— EXERCISE BRIEF —
Search the data for "last" and copy every matching line.

— MATERIAL SUPPLIED —
= = = = =
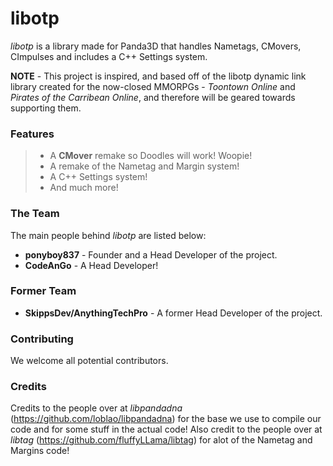 libotp
===========
_libotp_ is a library made for Panda3D that handles Nametags, CMovers, CImpulses and includes a C++ Settings system.

__NOTE__ - This project is inspired, and based off of the libotp dynamic link library created for the now-closed MMORPGs - _Toontown Online_ and _Pirates of the Carribean Online_, and therefore will be geared towards supporting them.

### Features ###
> * A **CMover** remake so Doodles will work! Woopie! 
> * A remake of the Nametag and Margin system!
> * A C++ Settings system!
> * And much more!

### The Team ###
The main people behind _libotp_ are listed below:
* **ponyboy837** - Founder and a Head Developer of the project. 
* **CodeAnGo** - A Head Developer!

### Former Team ###
* **SkippsDev/AnythingTechPro** - A former Head Developer of the project.

### Contributing ###
We welcome all potential contributors.

### Credits ###
Credits to the people over at _libpandadna_ (https://github.com/loblao/libpandadna) for the base we use to compile our code and for some stuff in the actual code!
Also credit to the people over at _libtag_ (https://github.com/fluffyLLama/libtag) for alot of the Nametag and Margins code!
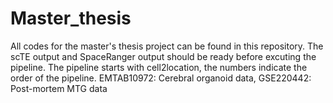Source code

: # Master_thesis
All codes for the master's thesis project can be found in this repository.
The scTE output and SpaceRanger output should be ready before excuting the pipeline.
The pipeline starts with cell2location, the numbers indicate the order of the pipeline.
EMTAB10972: Cerebral organoid data, GSE220442: Post-mortem MTG data
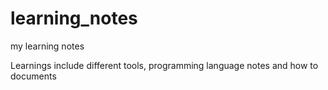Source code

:# learning_notes

my learning notes

Learnings include different tools, programming language notes and how to documents
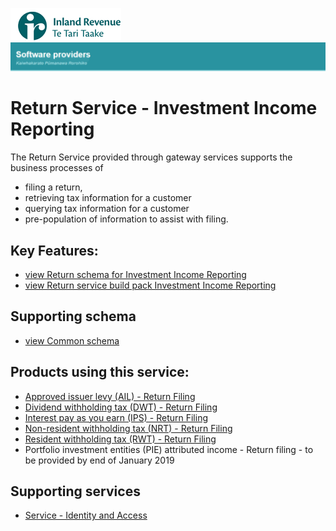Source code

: ![IRD logo](../../../Images/IRlogo.gif)
![Software Dev](../../../Images/SoftwareDev.png)

Return Service - Investment Income Reporting
=======================================

The Return Service provided through gateway services supports the business processes of 
* filing a return, 
* retrieving tax information for a customer
* querying tax information for a customer
* pre-population of information to assist with filing. 

Key Features:
-------------

* [view Return schema for Investment Income Reporting](ReturnCommon.v2.xsd)
* [view Return service build pack Investment Income Reporting](Gateway%20Services%20Build%20Pack%20-%20Return%20Service%20-%20III.pdf)

Supporting schema
-------------
* [view Common schema](../../Schema%20-%20Common%20III/Common.v2.xsd)

Products using this service:
-------------
* [Approved issuer levy (AIL) - Return Filing](../../Product%20-%20AIL)
* [Dividend withholding tax (DWT) - Return Filing](../../Product%20-%20DWT)
* [Interest pay as you earn (IPS) - Return Filing](../../Product%20-%20IPS)
* [Non-resident withholding tax (NRT) - Return Filing](../../Product%20-%20NRT)
* [Resident withholding tax (RWT) - Return Filing](../../Product%20-%20RWT)
* Portfolio investment entities (PIE) attributed income - Return filing - to be provided by end of January 2019

Supporting services
-------------
* [Service - Identity and Access](../../../Service%20-%20Identity%20and%20Access/Latest/)
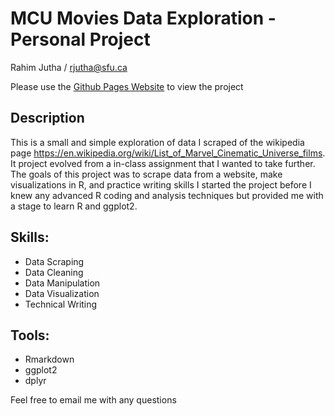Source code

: # MCU Movies Data Exploration - Personal Project
Rahim Jutha / rjutha@sfu.ca

Please use the [Github Pages Website](https://rjutha.github.io/MCU-Movie-Data-Exploration/) to view the project

## Description 
This is a small and simple exploration of data I scraped of the wikipedia page https://en.wikipedia.org/wiki/List_of_Marvel_Cinematic_Universe_films.
It project evolved from a in-class assignment that I wanted to take further.
The goals of this project was to scrape data from a website, make visualizations in R, and practice writing skills
I started the project before I knew any advanced R coding and analysis techniques but provided me with a stage to learn R and ggplot2.

## Skills:
- Data Scraping
- Data Cleaning
- Data Manipulation
- Data Visualization
- Technical Writing

## Tools:
- Rmarkdown
- ggplot2
- dplyr


Feel free to email me with any questions 

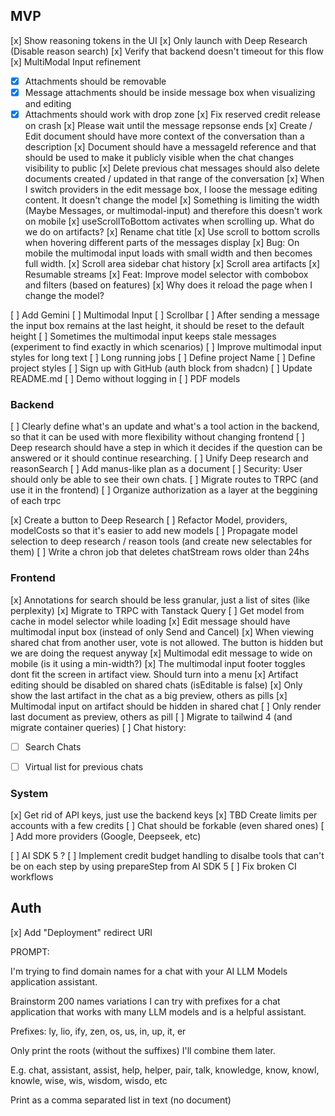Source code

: ## MVP

[x] Show reasoning tokens in the UI
[x] Only launch with Deep Research (Disable reason search)
[x] Verify that backend doesn't timeout for this flow
[x] MultiModal Input refinement
- [x] Attachments should be removable
- [x] Message attachments should be inside message box when visualizing and editing
- [x] Attachments should work with drop zone
[x] Fix reserved credit release on crash
[x] Please wait until the message repsonse ends
[x] Create / Edit document should have more context of the conversation than a description
[x] Document should have a messageId reference and that should be used to make it publicly visible when the chat changes visibility to public
[x] Delete previous chat messages should also delete documents created / updated in that range of the conversation
[x] When I switch providers in the edit message box, I loose the message editing content. It doesn't change the model
[x] Something is limiting the width (Maybe Messages, or multimodal-input) and therefore this doesn't work on mobile
[x] useScrollToBottom activates when scrolling up. What do we do on artifacts?
[x] Rename chat title
[x] Use scroll to bottom scrolls when hovering different parts of the messages display
[x] Bug: On mobile the multimodal input loads with small width and then becomes full width.
[x] Scroll area sidebar chat history
[x] Scroll area artifacts
[x] Resumable streams
[x] Feat: Improve model selector with combobox and filters (based on features)
[x] Why does it reload the page when I change the model?

[ ] Add Gemini
[ ] Multimodal Input
    [ ] Scrollbar
    [ ] After sending a message the input box remains at the last height, it should be reset to the default height
    [ ] Sometimes the multimodal input keeps stale messages (experiment to find exactly in which scenarios)
    [ ] Improve multimodal input styles for long text
[ ] Long running jobs
[ ] Define project Name
[ ] Define project styles
[ ] Sign up with GitHub (auth block from shadcn)
[ ] Update README.md
[ ] Demo without logging in
[ ] PDF models

### Backend
[ ] Clearly define what's an update and what's a tool action in the backend, so that it can be used with more flexibility without changing frontend
[ ] Deep research should have a step in which it decides if the question can be answered or it should continue researching.
[ ] Unify Deep research and reasonSearch
[ ] Add manus-like plan as a document
[ ] Security: User should only be able to see their own chats.
[ ] Migrate routes to TRPC (and use it in the frontend)
[ ] Organize authorization as a layer at the beggining of each trpc

[x] Create a button to Deep Research
[ ] Refactor Model, providers, modelCosts so that it's easier to add new models
[ ] Propagate model selection to deep research / reason tools (and create new selectables for them)
[ ] Write a chron job that deletes chatStream rows older than 24hs

### Frontend
[x] Annotations for search should be less granular, just a list of sites (like perplexity)
[x] Migrate to TRPC with Tanstack Query
[ ] Get model from cache in model selector while loading
[x] Edit message should have multimodal input box (instead of only Send and Cancel)
[x] When viewing shared chat from another user, vote is not allowed. The button is hidden but we are doing the request anyway
[x] Multimodal edit message to wide on mobile (is it using a min-width?)
[x] The multimodal input footer toggles dont fit the screen in artifact view. Should turn into a menu
[x] Artifact editing should be disabled on shared chats (isEditable is false)
[x] Only show the last artifact in the chat as a big preview, others as pills
[x] Multimodal input on artifact should be hidden in shared chat
[ ] Only render last document as preview, others as pill
[ ] Migrate to tailwind 4 (and migrate container queries)
[ ] Chat history: 
- [ ] Search Chats
- [ ] Virtual list for previous chats


### System
[x] Get rid of API keys, just use the backend keys
[x] TBD Create limits per accounts with a few credits
[ ] Chat should be forkable (even shared ones)
[ ] Add more providers (Google, Deepseek, etc)

[ ] AI SDK 5 ?
[ ] Implement credit budget handling to disalbe tools that can't be on each step by using prepareStep from AI SDK 5
[ ] Fix broken CI workflows


## Auth
[x] Add "Deployment" redirect URI 


PROMPT:

I'm trying to find domain names for a chat with your AI LLM Models application assistant.

Brainstorm 200 names variations I can try with prefixes for a chat application that works with many LLM models and is a helpful assistant.

Prefixes: ly, lio, ify, zen, os, us, in, up, it, er

Only print the roots (without the suffixes) I'll combine them later.

E.g. chat, assistant, assist, help, helper, pair, talk, knowledge, know, knowl, knowle, wise, wis, wisdom, wisdo, etc

Print as a comma separated list in text (no document)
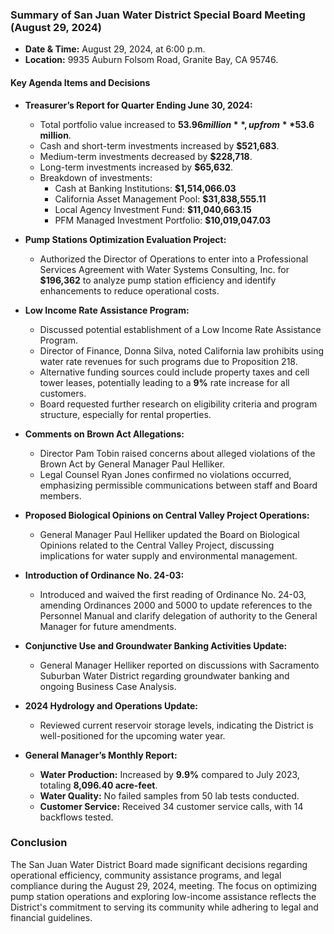 ### Summary of San Juan Water District Special Board Meeting (August 29, 2024)

- **Date & Time:** August 29, 2024, at 6:00 p.m.
- **Location:** 9935 Auburn Folsom Road, Granite Bay, CA 95746.

#### Key Agenda Items and Decisions

- **Treasurer’s Report for Quarter Ending June 30, 2024:** 
  - Total portfolio value increased to **$53.96 million**, up from **$53.6 million**.
  - Cash and short-term investments increased by **$521,683**.
  - Medium-term investments decreased by **$228,718**.
  - Long-term investments increased by **$65,632**.
  - Breakdown of investments:
    - Cash at Banking Institutions: **$1,514,066.03**
    - California Asset Management Pool: **$31,838,555.11**
    - Local Agency Investment Fund: **$11,040,663.15**
    - PFM Managed Investment Portfolio: **$10,019,047.03**

- **Pump Stations Optimization Evaluation Project:**
  - Authorized the Director of Operations to enter into a Professional Services Agreement with Water Systems Consulting, Inc. for **$196,362** to analyze pump station efficiency and identify enhancements to reduce operational costs.

- **Low Income Rate Assistance Program:**
  - Discussed potential establishment of a Low Income Rate Assistance Program. 
  - Director of Finance, Donna Silva, noted California law prohibits using water rate revenues for such programs due to Proposition 218.
  - Alternative funding sources could include property taxes and cell tower leases, potentially leading to a **9%** rate increase for all customers.
  - Board requested further research on eligibility criteria and program structure, especially for rental properties.

- **Comments on Brown Act Allegations:**
  - Director Pam Tobin raised concerns about alleged violations of the Brown Act by General Manager Paul Helliker.
  - Legal Counsel Ryan Jones confirmed no violations occurred, emphasizing permissible communications between staff and Board members.

- **Proposed Biological Opinions on Central Valley Project Operations:**
  - General Manager Paul Helliker updated the Board on Biological Opinions related to the Central Valley Project, discussing implications for water supply and environmental management.

- **Introduction of Ordinance No. 24-03:**
  - Introduced and waived the first reading of Ordinance No. 24-03, amending Ordinances 2000 and 5000 to update references to the Personnel Manual and clarify delegation of authority to the General Manager for future amendments.

- **Conjunctive Use and Groundwater Banking Activities Update:**
  - General Manager Helliker reported on discussions with Sacramento Suburban Water District regarding groundwater banking and ongoing Business Case Analysis.

- **2024 Hydrology and Operations Update:**
  - Reviewed current reservoir storage levels, indicating the District is well-positioned for the upcoming water year.

- **General Manager’s Monthly Report:**
  - **Water Production:** Increased by **9.9%** compared to July 2023, totaling **8,096.40 acre-feet**.
  - **Water Quality:** No failed samples from 50 lab tests conducted.
  - **Customer Service:** Received 34 customer service calls, with 14 backflows tested.

### Conclusion

The San Juan Water District Board made significant decisions regarding operational efficiency, community assistance programs, and legal compliance during the August 29, 2024, meeting. The focus on optimizing pump station operations and exploring low-income assistance reflects the District's commitment to serving its community while adhering to legal and financial guidelines.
= = = = =
— EXERCISE ANSWER —
    [ ] After sending a message the input box remains at the last height, it should be reset to the default height
[x] Only show the last artifact in the chat as a big preview, others as pills
[ ] Only render last document as preview, others as pill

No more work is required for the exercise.